Recently, a good blogosphere friend of mine, Carrie of Carrie on Vegan (soon to be Carrie on Living), came out as no longer vegan. I was not only proud and inspired by her honesty and authenticity as a health-conscious blogger, but was simultaneously touched and outraged by some of the words in the comments section of her post. I’ve been vegan for 5 years this August. In 5 years I’ve not consciously consumed any meat, eggs, or dairy products and have chosen to eliminate other sources of animal based items from my life. In 5 years, I’ve sharpened my own personal philosophy of veganism into something I feel is finally tangible and concrete, and I’ve recently edited my “Why Vegan?!” and “Vegan Manifesto” sections on the blog to reflect that. These changes, coupled with Carrie’s recent post got me to thinking: where do I personally stand on vegans versus non vegans and the vegan/non-vegan debate? How do I personally feel about people who aren’t vegan?!
So, dear readers and friends–I feel the need to kick down the closet door for the second time in my life.
I am a live and let live vegan.
Let me clarify: while I choose not to eat meat, dairy, eggs, or honey; avoid wearing fur and leather; and buy skin care and beauty products that don’t contain any of the above and that aren’t animal tested I won’t judge you if you do.
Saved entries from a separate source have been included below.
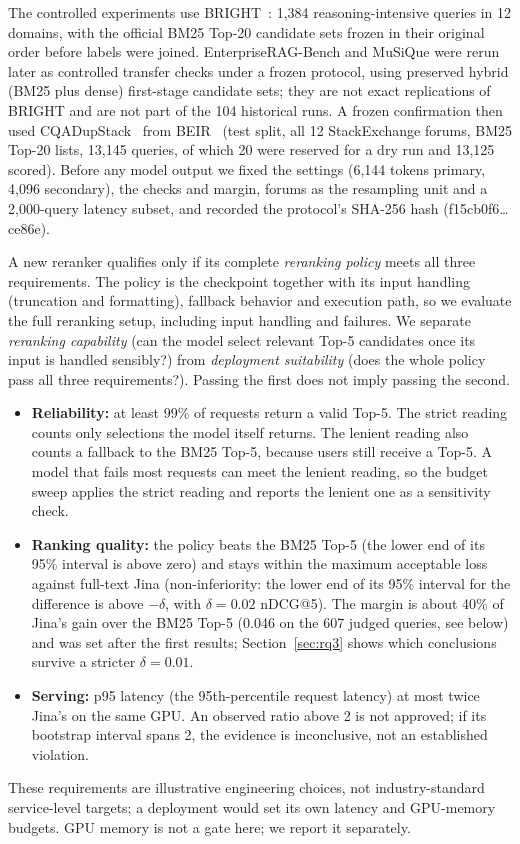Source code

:\documentclass[conference]{IEEEtran}
\begin{document}
{The controlled experiments use BRIGHT~\cite{su2025bright}: 1,384 reasoning-intensive queries in 12 domains, with the official BM25 Top-20 candidate sets frozen in their original order before labels were joined. EnterpriseRAG-Bench and MuSiQue were rerun later as controlled transfer checks under a frozen protocol, using preserved hybrid (BM25 plus dense) first-stage candidate sets; they are not exact replications of BRIGHT and are not part of the 104 historical runs. A frozen confirmation then used CQADupStack~\cite{hoogeveen2015cqadupstack} from BEIR~\cite{thakur2021beir} (test split, all 12 StackExchange forums, BM25 Top-20 lists, 13,145 queries, of which 20 were reserved for a dry run and 13,125 scored). Before any model output we fixed the settings (6,144 tokens primary, 4,096 secondary), the checks and margin, forums as the resampling unit and a 2,000-query latency subset, and recorded the protocol's SHA-256 hash (f15cb0f6\ldots ce86e).

A new reranker qualifies only if its complete \emph{reranking policy} meets all three requirements. The policy is the checkpoint together with its input handling (truncation and formatting), fallback behavior and execution path, so we evaluate the full reranking setup, including input handling and failures. We separate \emph{reranking capability} (can the model select relevant Top-5 candidates once its input is handled sensibly?) from \emph{deployment suitability} (does the whole policy pass all three requirements?). Passing the first does not imply passing the second.
\begin{itemize}
\item \textbf{Reliability:} at least 99\% of requests return a valid Top-5. The strict reading counts only selections the model itself returns. The lenient reading also counts a fallback to the BM25 Top-5, because users still receive a Top-5. A model that fails most requests can meet the lenient reading, so the budget sweep applies the strict reading and reports the lenient one as a sensitivity check.
\item \textbf{Ranking quality:} the policy beats the BM25 Top-5 (the lower end of its 95\% interval is above zero) and stays within the maximum acceptable loss against full-text Jina (non-inferiority: the lower end of its 95\% interval for the difference is above $-\delta$, with $\delta=0.02$ nDCG@5). The margin is about 40\% of Jina's gain over the BM25 Top-5 (0.046 on the 607 judged queries, see below) and was set after the first results; Section~\ref{sec:rq3} shows which conclusions survive a stricter $\delta=0.01$.
\item \textbf{Serving:} p95 latency (the 95th-percentile request latency) at most twice Jina's on the same GPU. An observed ratio above 2 is not approved; if its bootstrap interval spans 2, the evidence is inconclusive, not an established violation.
\end{itemize}
These requirements are illustrative engineering choices, not industry-standard service-level targets; a deployment would set its own latency and GPU-memory budgets. GPU memory is not a gate here; we report it separately.

}
\end{document}
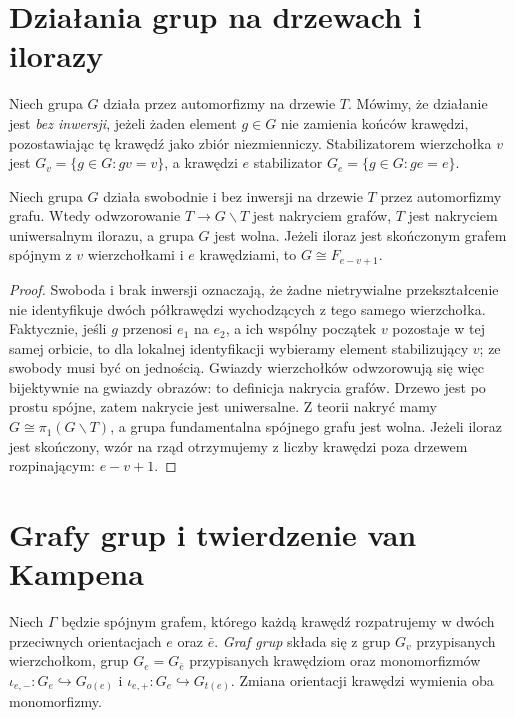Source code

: \section{Działania grup na drzewach i ilorazy}
\label{sec:tg-tree-actions}

\begin{definicja}
Niech grupa $G$ działa przez automorfizmy na drzewie $T$.
Mówimy, że działanie jest \emph{bez inwersji}, jeżeli
żaden element $g\in G$ nie zamienia końców krawędzi,
pozostawiając tę krawędź jako zbiór niezmienniczy.
Stabilizatorem wierzchołka $v$ jest
$G_v=\{g\in G:gv=v\}$, a krawędzi $e$ stabilizator
$G_e=\{g\in G:ge=e\}$.
\end{definicja}

\begin{stwierdzenie}
Niech grupa $G$ działa swobodnie i bez inwersji na drzewie
$T$ przez automorfizmy grafu. Wtedy odwzorowanie
$T\to G\backslash T$ jest nakryciem grafów, $T$ jest
nakryciem uniwersalnym ilorazu, a grupa $G$ jest wolna.
Jeżeli iloraz jest skończonym grafem spójnym z $v$
wierzchołkami i $e$ krawędziami, to $G\cong F_{e-v+1}$.
\end{stwierdzenie}
\begin{proof}
Swoboda i brak inwersji oznaczają, że żadne nietrywialne
przekształcenie nie identyfikuje dwóch półkrawędzi
wychodzących z tego samego wierzchołka. Faktycznie,
jeśli $g$ przenosi $e_1$ na $e_2$, a ich wspólny początek
$v$ pozostaje w tej samej orbicie, to dla lokalnej
identyfikacji wybieramy element stabilizujący $v$;
ze swobody musi być on jednością. Gwiazdy wierzchołków
odwzorowują się więc bijektywnie na gwiazdy obrazów:
to definicja nakrycia grafów. Drzewo jest po prostu
spójne, zatem nakrycie jest uniwersalne. Z teorii
nakryć mamy $G\cong\pi_1(G\backslash T)$, a grupa
fundamentalna spójnego grafu jest wolna. Jeżeli
iloraz jest skończony, wzór na rząd otrzymujemy z
liczby krawędzi poza drzewem rozpinającym: $e-v+1$.
\end{proof}

\section{Grafy grup i twierdzenie van Kampena}
\label{sec:tg-graphs-of-groups}

\begin{definicja}
Niech $\Gamma$ będzie spójnym grafem, którego każdą
krawędź rozpatrujemy w dwóch przeciwnych orientacjach
$e$ oraz $\bar e$. \emph{Graf grup} składa się z grup
$G_v$ przypisanych wierzchołkom, grup $G_e=G_{\bar e}$
przypisanych krawędziom oraz monomorfizmów
$\iota_{e,-}:G_e\hookrightarrow G_{o(e)}$ i
$\iota_{e,+}:G_e\hookrightarrow G_{t(e)}$.
Zmiana orientacji krawędzi wymienia oba monomorfizmy.
\end{definicja}

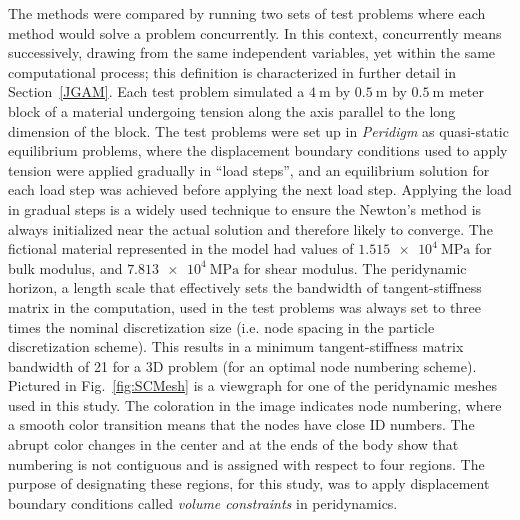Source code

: \documentclass[preprint,12pt]{elsarticle}
\begin{document}
The methods were compared by running two sets of test problems where each
method would solve a problem concurrently. In this context, concurrently means
successively, drawing from the same independent variables, yet within the same
computational process; this definition is characterized in further detail in
Section~\ref{JGAM}. Each test problem simulated a $\SI{4}{\meter}$ by
$\SI{0.5}{\meter}$ by $\SI{0.5}{\meter}$ meter block of a material undergoing
tension along the axis parallel to the long dimension of the block. The test
problems were set up in \emph{Peridigm} as quasi-static equilibrium problems,
where the displacement boundary conditions used to apply tension were applied
gradually in ``load steps'', and an equilibrium solution for each load step was
achieved before applying the next load step. Applying the load
in gradual steps is a widely used technique to ensure the Newton's method is
always initialized near the actual solution and therefore likely to converge.
The fictional material represented in the model had values of
$\SI{1.515e4}{\mega\pascal}$ for bulk modulus, and $\SI{7.813e4}{\mega\pascal}$
for shear modulus. The peridynamic horizon, a length scale that effectively
sets the bandwidth of tangent-stiffness matrix in the computation, used in the test
problems was always set to three times the nominal discretization size (i.e.
node spacing in the particle discretization scheme). This results in a minimum
tangent-stiffness matrix bandwidth of 21 for a 3D problem (for an optimal node
numbering scheme). Pictured in Fig.~\ref{fig:SCMesh} is a viewgraph for one of
the peridynamic meshes used in this study. The coloration in the image
indicates node numbering, where a smooth color transition means that the nodes
have close ID numbers. The abrupt color changes in the center and at the ends
of the body show that numbering is not contiguous and is assigned with respect to four regions. The purpose of designating
these regions, for this study, was to apply displacement boundary
conditions called \emph{volume constraints} in peridynamics. 
\end{document}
As I vegan, I seek to put my dollar into products and foods that I want to consume. In doing this, I hope that my existence and that of other vegans can enact change by creating a demand for more sustainably produced plant based foods and products.
I 100% stand by the articles I’ve written (and likely will continue to write) here on the blog that have been political–that have engaged some of the benefits of veganism and those that have blatantly attacked the meat and dairy industries. I am vegan because I don’t agree with these industries, what they do to animals or what they do to the workers who are employed by them. I think that everyone can benefit from adding more plant based foods to their diets because not only are they delicious but they’re incredibly healthful, and those benefits can’t be overlooked no matter what other foods you choose to eat. I’ve posted before about how vegans and non vegans alike can learn from each other and establish wider dialogues rather than arguments surrounding unjust and exploitative systems that take advantage of the environment, animals, workers, and consumers. Most of the people who have seen the horror and intricacies of factory farming aren’t comfortable with and wouldn’t want to financially support such an industry. For vegans and non-vegans alike, I believe this is a source of common ground.
I am a live and let live vegan.
For me, veganism is so much more about what I can do to fight these things and personally not contribute to them rather than critiquing or analyzing what happens to be on my or anyone else’s plate at any given moment. I’m lucky to have people in my life who are as supportive and interested in my vegan lifestyle as they are in the foods that work for them, their bodies, and their taste buds. I know what works for mine, you know what works for yours and the less we judge each other the closer we’ll get to enacting real and lasting change regardless of where we fall on the plant based foods spectrum.